● ACTIVITY: Across the records below, how many lines include the string "request"? State the number and nothing more.
========================================
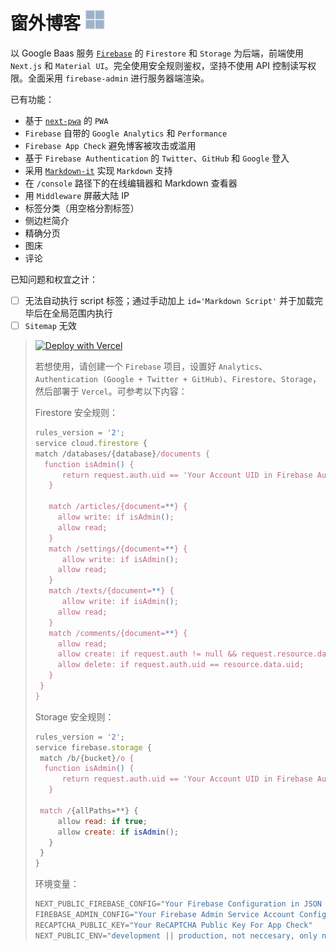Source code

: # 窗外博客 ![](public/favicon-32x32.png)

以 Google Baas 服务 [`Firebase`](https://firebase.google.com/) 的 `Firestore` 和 `Storage` 为后端，前端使用 `Next.js` 和 `Material UI`。完全使用安全规则鉴权，坚持不使用 API 控制读写权限。全面采用 `firebase-admin` 进行服务器端渲染。

已有功能：
- 基于 [`next-pwa`](https://www.npmjs.com/package/next-pwa) 的 `PWA`
- `Firebase` 自带的 `Google Analytics` 和 `Performance`
- `Firebase App Check` 避免博客被攻击或滥用
- 基于 `Firebase Authentication` 的 `Twitter`、`GitHub` 和 `Google` 登入
- 采用 [`Markdown-it`](https://github.com/markdown-it/markdown-it) 实现 `Markdown` 支持
- 在 `/console` 路径下的在线编辑器和 Markdown 查看器
- 用 `Middleware` 屏蔽大陆 IP
- 标签分类（用空格分割标签）
- 侧边栏简介
- 精确分页
- 图床
- 评论

已知问题和权宜之计：

- [ ] 无法自动执行 script 标签；通过手动加上 `id='Markdown Script'` 并于加载完毕后在全局范围内执行 
- [ ] `Sitemap` 无效
  
> [![Deploy with Vercel](https://vercel.com/button)](https://vercel.com/new/clone?repository-url=https%3A%2F%2Fgithub.com%2FKanFuBing%2Fchuangwai-blog&env=NEXT_PUBLIC_FIREBASE_CONFIG,FIREBASE_ADMIN_CONFIG,RECAPTCHA_PUBLIC_KEY&envDescription=NEXT_PUBLIC_FIREBASE_CONFIG%3D%22Your%20Firebase%20Configuration%20in%20JSON%20Format%22%2C%20FIREBASE_ADMIN_CONFIG%3D%22Your%20Firebase%20Admin%20Service%20Account%20Configuration%20in%20JSON%20Format%22%2C%20RECAPTCHA_PUBLIC_KEY%3D%22Your%20ReCAPTCHA%20Public%20Key%20For%20App%20Check%22&demo-title=Chuangwai%20Blog&demo-description=%E7%AA%97%E5%A4%96%E6%B5%AE%E5%86%B0%EF%BC%8C%E5%8D%9A%E5%AE%A2%E7%AB%99%E7%82%B9&demo-url=https%3A%2F%2Fchuangwai.top%2F&demo-image=https%3A%2F%2Ffirebasestorage.googleapis.com%2Fv0%2Fb%2Fchuang-wai.appspot.com%2Fo%2F0.4270071503869033.png%3Falt%3Dmedia%26token%3Dcf75b2ee-bdeb-4465-84ce-59b5b45b9b1e)
> 
> 若想使用，请创建一个 `Firebase` 项目，设置好 `Analytics`、`Authentication (Google + Twitter + GitHub)`、`Firestore`、`Storage`，然后部署于 `Vercel`。可参考以下内容：
> 
> Firestore 安全规则：
> ```js
> rules_version = '2';
> service cloud.firestore {
> match /databases/{database}/documents {
> 	function isAdmin() {
>    	return request.auth.uid == 'Your Account UID in Firebase Authentication of Your App';
>    }
>  
>    match /articles/{document=**} {
>      allow write: if isAdmin();
>      allow read;
>    }
>    match /settings/{document=**} {
>    	allow write: if isAdmin();
>      allow read;
>    }
>    match /texts/{document=**} {
>    	allow write: if isAdmin();
>      allow read;
>    }
>    match /comments/{document=**} {
>      allow read;
>      allow create: if request.auth != null && request.resource.data.uid == request.auth.uid && request.resource.data.user == request.auth.token.name
>      allow delete: if request.auth.uid == resource.data.uid;
>    }
>  }
>}
>```
>
> Storage 安全规则：
> ```js
>rules_version = '2';
>service firebase.storage {
>  match /b/{bucket}/o {
>  	function isAdmin() {
>    	return request.auth.uid == 'Your Account UID in Firebase Authentication of Your App';
>    }
>   
>  match /{allPaths=**} {
>      allow read: if true;
>      allow create: if isAdmin();
>    }
>  }
>}
>```
>
> 环境变量：
> ```js
> NEXT_PUBLIC_FIREBASE_CONFIG="Your Firebase Configuration in JSON Format"
> FIREBASE_ADMIN_CONFIG="Your Firebase Admin Service Account Configuration in JSON Format"
> RECAPTCHA_PUBLIC_KEY="Your ReCAPTCHA Public Key For App Check"
> NEXT_PUBLIC_ENV="development || production, not neccesary, only needed when debugging locally"
> ```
========================================
● EXERCISE RESULT: 4